> [PROBLEM DESCRIPTION] When you reach the line containing "- 6 Phase D (analyse Lot 1a)" in the entries below, please begin setting down lines exactly, stop only after the last one, and add nothing else.

┄┄┄┄┄┄

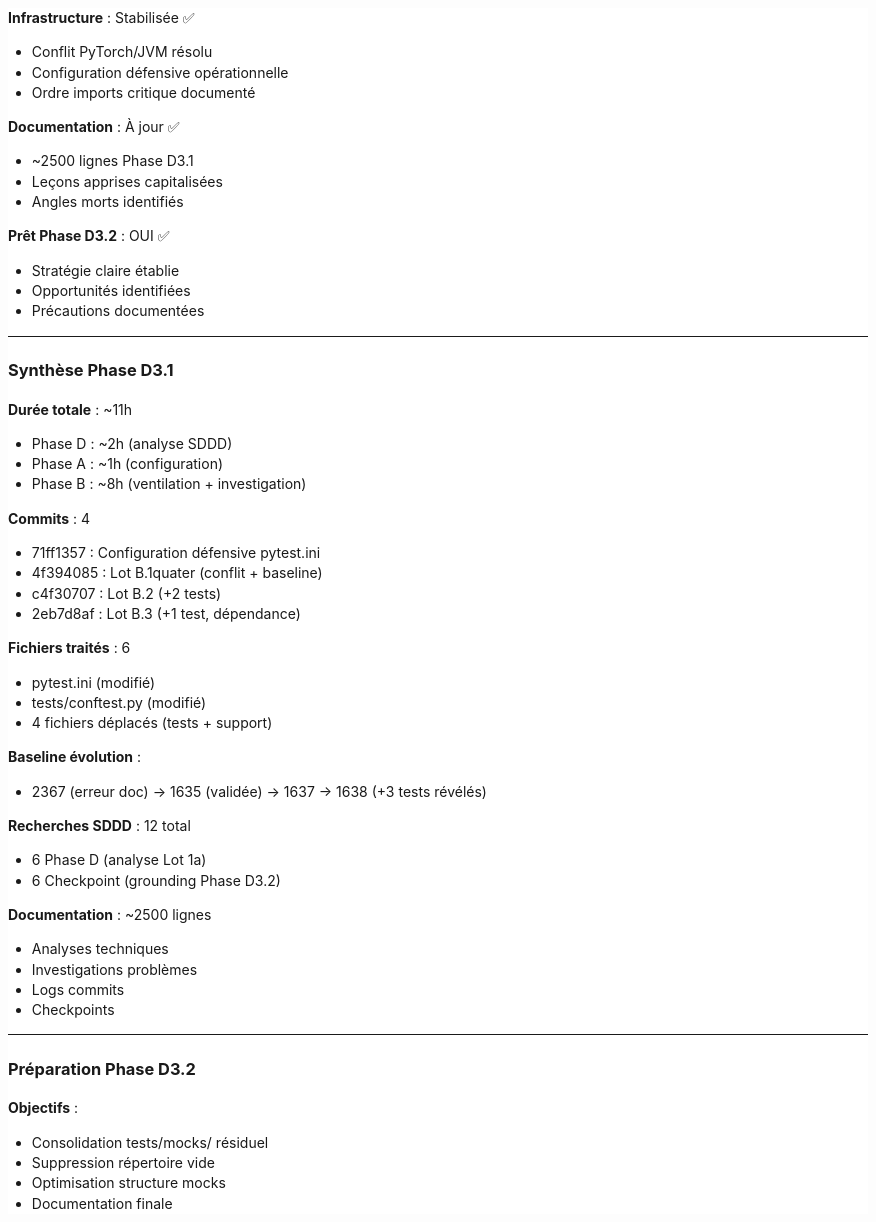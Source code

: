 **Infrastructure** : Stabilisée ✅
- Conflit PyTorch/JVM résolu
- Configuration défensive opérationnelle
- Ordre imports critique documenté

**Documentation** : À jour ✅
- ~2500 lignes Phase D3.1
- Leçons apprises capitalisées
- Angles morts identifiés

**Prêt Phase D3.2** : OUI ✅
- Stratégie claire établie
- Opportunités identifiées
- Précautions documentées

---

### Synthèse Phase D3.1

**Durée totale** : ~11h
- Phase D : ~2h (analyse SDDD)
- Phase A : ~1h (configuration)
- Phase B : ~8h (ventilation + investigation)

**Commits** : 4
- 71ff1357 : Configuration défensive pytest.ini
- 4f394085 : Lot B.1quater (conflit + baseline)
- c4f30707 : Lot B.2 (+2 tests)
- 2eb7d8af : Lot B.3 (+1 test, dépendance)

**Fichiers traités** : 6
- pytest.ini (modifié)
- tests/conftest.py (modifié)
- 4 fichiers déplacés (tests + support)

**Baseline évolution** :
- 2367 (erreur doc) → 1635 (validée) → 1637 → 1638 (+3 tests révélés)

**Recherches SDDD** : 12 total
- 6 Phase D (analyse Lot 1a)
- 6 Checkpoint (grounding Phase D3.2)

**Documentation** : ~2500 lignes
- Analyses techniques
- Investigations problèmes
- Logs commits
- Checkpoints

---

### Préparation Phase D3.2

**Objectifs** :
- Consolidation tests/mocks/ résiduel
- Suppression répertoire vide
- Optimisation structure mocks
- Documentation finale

┄┄┄┄┄┄

> [EXPECTED ANSWER]
- 6 Phase D (analyse Lot 1a)
- 6 Checkpoint (grounding Phase D3.2)

**Documentation** : ~2500 lignes
- Analyses techniques
- Investigations problèmes
- Logs commits
- Checkpoints

---

### Préparation Phase D3.2

**Objectifs** :
- Consolidation tests/mocks/ résiduel
- Suppression répertoire vide
- Optimisation structure mocks
- Documentation finale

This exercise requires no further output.